(Required work):
In this exercise, retype exactly the lines from the start of the entries through the line bearing "### Arrays: The Sequential Speedster", leaving every picture out.

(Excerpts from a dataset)

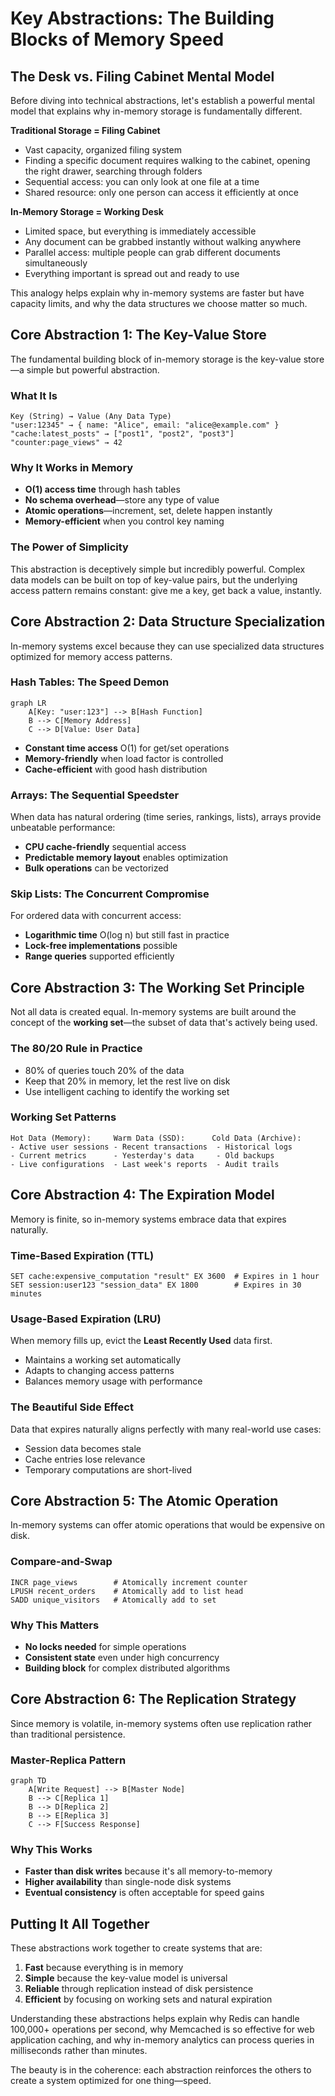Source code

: # Key Abstractions: The Building Blocks of Memory Speed

## The Desk vs. Filing Cabinet Mental Model

Before diving into technical abstractions, let's establish a powerful mental model that explains why in-memory storage is fundamentally different.

**Traditional Storage = Filing Cabinet**
- Vast capacity, organized filing system
- Finding a specific document requires walking to the cabinet, opening the right drawer, searching through folders
- Sequential access: you can only look at one file at a time
- Shared resource: only one person can access it efficiently at once

**In-Memory Storage = Working Desk**
- Limited space, but everything is immediately accessible
- Any document can be grabbed instantly without walking anywhere
- Parallel access: multiple people can grab different documents simultaneously
- Everything important is spread out and ready to use

This analogy helps explain why in-memory systems are faster but have capacity limits, and why the data structures we choose matter so much.

## Core Abstraction 1: The Key-Value Store

The fundamental building block of in-memory storage is the key-value store—a simple but powerful abstraction.

### What It Is
```
Key (String) → Value (Any Data Type)
"user:12345" → { name: "Alice", email: "alice@example.com" }
"cache:latest_posts" → ["post1", "post2", "post3"]
"counter:page_views" → 42
```

### Why It Works in Memory
- **O(1) access time** through hash tables
- **No schema overhead**—store any type of value
- **Atomic operations**—increment, set, delete happen instantly
- **Memory-efficient** when you control key naming

### The Power of Simplicity
This abstraction is deceptively simple but incredibly powerful. Complex data models can be built on top of key-value pairs, but the underlying access pattern remains constant: give me a key, get back a value, instantly.

## Core Abstraction 2: Data Structure Specialization

In-memory systems excel because they can use specialized data structures optimized for memory access patterns.

### Hash Tables: The Speed Demon
```mermaid
graph LR
    A[Key: "user:123"] --> B[Hash Function]
    B --> C[Memory Address]
    C --> D[Value: User Data]
```

- **Constant time access** O(1) for get/set operations
- **Memory-friendly** when load factor is controlled
- **Cache-efficient** with good hash distribution

### Arrays: The Sequential Speedster
When data has natural ordering (time series, rankings, lists), arrays provide unbeatable performance:
- **CPU cache-friendly** sequential access
- **Predictable memory layout** enables optimization
- **Bulk operations** can be vectorized

### Skip Lists: The Concurrent Compromise
For ordered data with concurrent access:
- **Logarithmic time** O(log n) but still fast in practice
- **Lock-free implementations** possible
- **Range queries** supported efficiently

## Core Abstraction 3: The Working Set Principle

Not all data is created equal. In-memory systems are built around the concept of the **working set**—the subset of data that's actively being used.

### The 80/20 Rule in Practice
- 80% of queries touch 20% of the data
- Keep that 20% in memory, let the rest live on disk
- Use intelligent caching to identify the working set

### Working Set Patterns
```
Hot Data (Memory):     Warm Data (SSD):      Cold Data (Archive):
- Active user sessions - Recent transactions  - Historical logs
- Current metrics      - Yesterday's data     - Old backups  
- Live configurations  - Last week's reports  - Audit trails
```

## Core Abstraction 4: The Expiration Model

Memory is finite, so in-memory systems embrace data that expires naturally.

### Time-Based Expiration (TTL)
```
SET cache:expensive_computation "result" EX 3600  # Expires in 1 hour
SET session:user123 "session_data" EX 1800        # Expires in 30 minutes
```

### Usage-Based Expiration (LRU)
When memory fills up, evict the **Least Recently Used** data first.
- Maintains a working set automatically
- Adapts to changing access patterns
- Balances memory usage with performance

### The Beautiful Side Effect
Data that expires naturally aligns perfectly with many real-world use cases:
- Session data becomes stale
- Cache entries lose relevance
- Temporary computations are short-lived

## Core Abstraction 5: The Atomic Operation

In-memory systems can offer atomic operations that would be expensive on disk.

### Compare-and-Swap
```
INCR page_views        # Atomically increment counter
LPUSH recent_orders    # Atomically add to list head
SADD unique_visitors   # Atomically add to set
```

### Why This Matters
- **No locks needed** for simple operations
- **Consistent state** even under high concurrency
- **Building block** for complex distributed algorithms

## Core Abstraction 6: The Replication Strategy

Since memory is volatile, in-memory systems often use replication rather than traditional persistence.

### Master-Replica Pattern
```mermaid
graph TD
    A[Write Request] --> B[Master Node]
    B --> C[Replica 1]
    B --> D[Replica 2]
    B --> E[Replica 3]
    C --> F[Success Response]
```

### Why This Works
- **Faster than disk writes** because it's all memory-to-memory
- **Higher availability** than single-node disk systems
- **Eventual consistency** is often acceptable for speed gains

## Putting It All Together

These abstractions work together to create systems that are:

1. **Fast** because everything is in memory
2. **Simple** because the key-value model is universal
3. **Reliable** through replication instead of disk persistence
4. **Efficient** by focusing on working sets and natural expiration

Understanding these abstractions helps explain why Redis can handle 100,000+ operations per second, why Memcached is so effective for web application caching, and why in-memory analytics can process queries in milliseconds rather than minutes.

The beauty is in the coherence: each abstraction reinforces the others to create a system optimized for one thing—speed.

(Result of the exercise):
Source code

: # Key Abstractions: The Building Blocks of Memory Speed

## The Desk vs. Filing Cabinet Mental Model

Before diving into technical abstractions, let's establish a powerful mental model that explains why in-memory storage is fundamentally different.

**Traditional Storage = Filing Cabinet**
- Vast capacity, organized filing system
- Finding a specific document requires walking to the cabinet, opening the right drawer, searching through folders
- Sequential access: you can only look at one file at a time
- Shared resource: only one person can access it efficiently at once

**In-Memory Storage = Working Desk**
- Limited space, but everything is immediately accessible
- Any document can be grabbed instantly without walking anywhere
- Parallel access: multiple people can grab different documents simultaneously
- Everything important is spread out and ready to use

This analogy helps explain why in-memory systems are faster but have capacity limits, and why the data structures we choose matter so much.

## Core Abstraction 1: The Key-Value Store

The fundamental building block of in-memory storage is the key-value store—a simple but powerful abstraction.

### What It Is
```
Key (String) → Value (Any Data Type)
"user:12345" → { name: "Alice", email: "alice@example.com" }
"cache:latest_posts" → ["post1", "post2", "post3"]
"counter:page_views" → 42
```

### Why It Works in Memory
- **O(1) access time** through hash tables
- **No schema overhead**—store any type of value
- **Atomic operations**—increment, set, delete happen instantly
- **Memory-efficient** when you control key naming

### The Power of Simplicity
This abstraction is deceptively simple but incredibly powerful. Complex data models can be built on top of key-value pairs, but the underlying access pattern remains constant: give me a key, get back a value, instantly.

## Core Abstraction 2: Data Structure Specialization

In-memory systems excel because they can use specialized data structures optimized for memory access patterns.

### Hash Tables: The Speed Demon
```mermaid
graph LR
    A[Key: "user:123"] --> B[Hash Function]
    B --> C[Memory Address]
    C --> D[Value: User Data]
```

- **Constant time access** O(1) for get/set operations
- **Memory-friendly** when load factor is controlled
- **Cache-efficient** with good hash distribution

### Arrays: The Sequential Speedster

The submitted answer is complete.